EXERCISE DIRECTIONS:
Down to the last word, output the records below, skipping any images.

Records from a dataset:
+ + + + + + +
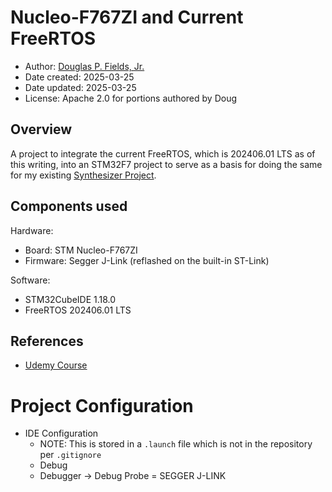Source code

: # Nucleo-F767ZI and Current FreeRTOS

* Author: [Douglas P. Fields, Jr.](mailto:symbolics@lisp.engineer)
* Date created: 2025-03-25
* Date updated: 2025-03-25
* License: Apache 2.0 for portions authored by Doug

## Overview

A project to integrate the current FreeRTOS,
which is 202406.01 LTS as of this writing,
into an STM32F7 project to serve as a basis
for doing the same for my existing
[Synthesizer Project](TODO).

## Components used

Hardware:

* Board: STM Nucleo-F767ZI
* Firmware: Segger J-Link (reflashed on the built-in ST-Link)

Software:

* STM32CubeIDE 1.18.0
* FreeRTOS 202406.01 LTS

## References

* [Udemy Course](https://www.udemy.com/course/mastering-rtos-hands-on-with-freertos-arduino-and-stm32fx/)

# Project Configuration

* IDE Configuration
  * NOTE: This is stored in a `.launch` file which is not in the
    repository per `.gitignore`
  * Debug
  * Debugger -> Debug Probe = SEGGER J-LINK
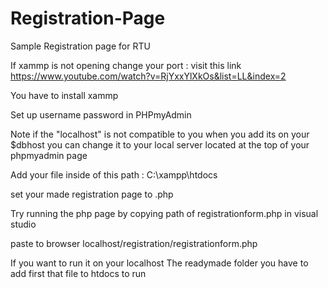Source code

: # Registration-Page
Sample Registration page for RTU

If xammp is not opening change your port : visit this link https://www.youtube.com/watch?v=RjYxxYlXkOs&list=LL&index=2

You have to install xammp

Set up username password in PHPmyAdmin

Note if the "localhost" is not compatible to you when you add its on your $dbhost you can change it to your local server located at the top of your phpmyadmin page

Add your file inside of this path :  C:\xampp\htdocs

set your made registration page to .php

Try running the php page by copying path of registrationform.php in visual studio

paste to browser localhost/registration/registrationform.php



If you want to run it on your localhost
The readymade folder you have to add first that file to htdocs to run
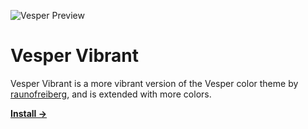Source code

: ![Vesper Preview](https://cdn.rauno.me/vesper-og.png)

# Vesper Vibrant

Vesper Vibrant is a more vibrant version of the Vesper color theme by [raunofreiberg](https://github.com/raunofreiberg), and is extended with more colors.

<a href="https://marketplace.visualstudio.com/items?itemName=raunofreiberg.vesper"><strong>Install →</strong></a>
+ + + + + + +
YOUR SOLUTION:
Source code

: # Nucleo-F767ZI and Current FreeRTOS

* Author: [Douglas P. Fields, Jr.](mailto:symbolics@lisp.engineer)
* Date created: 2025-03-25
* Date updated: 2025-03-25
* License: Apache 2.0 for portions authored by Doug

## Overview

A project to integrate the current FreeRTOS,
which is 202406.01 LTS as of this writing,
into an STM32F7 project to serve as a basis
for doing the same for my existing
[Synthesizer Project](TODO).

## Components used

Hardware:

* Board: STM Nucleo-F767ZI
* Firmware: Segger J-Link (reflashed on the built-in ST-Link)

Software:

* STM32CubeIDE 1.18.0
* FreeRTOS 202406.01 LTS

## References

* [Udemy Course](https://www.udemy.com/course/mastering-rtos-hands-on-with-freertos-arduino-and-stm32fx/)

# Project Configuration

* IDE Configuration
  * NOTE: This is stored in a `.launch` file which is not in the
    repository per `.gitignore`
  * Debug
  * Debugger -> Debug Probe = SEGGER J-LINK
Source code

: # Registration-Page
Sample Registration page for RTU

If xammp is not opening change your port : visit this link https://www.youtube.com/watch?v=RjYxxYlXkOs&list=LL&index=2

You have to install xammp

Set up username password in PHPmyAdmin

Note if the "localhost" is not compatible to you when you add its on your $dbhost you can change it to your local server located at the top of your phpmyadmin page

Add your file inside of this path :  C:\xampp\htdocs

set your made registration page to .php

Try running the php page by copying path of registrationform.php in visual studio

paste to browser localhost/registration/registrationform.php



If you want to run it on your localhost
The readymade folder you have to add first that file to htdocs to run
Source code

: ![Vesper Preview](https://cdn.rauno.me/vesper-og.png)

# Vesper Vibrant

Vesper Vibrant is a more vibrant version of the Vesper color theme by [raunofreiberg](https://github.com/raunofreiberg), and is extended with more colors.

<a href="https://marketplace.visualstudio.com/items?itemName=raunofreiberg.vesper"><strong>Install →</strong></a>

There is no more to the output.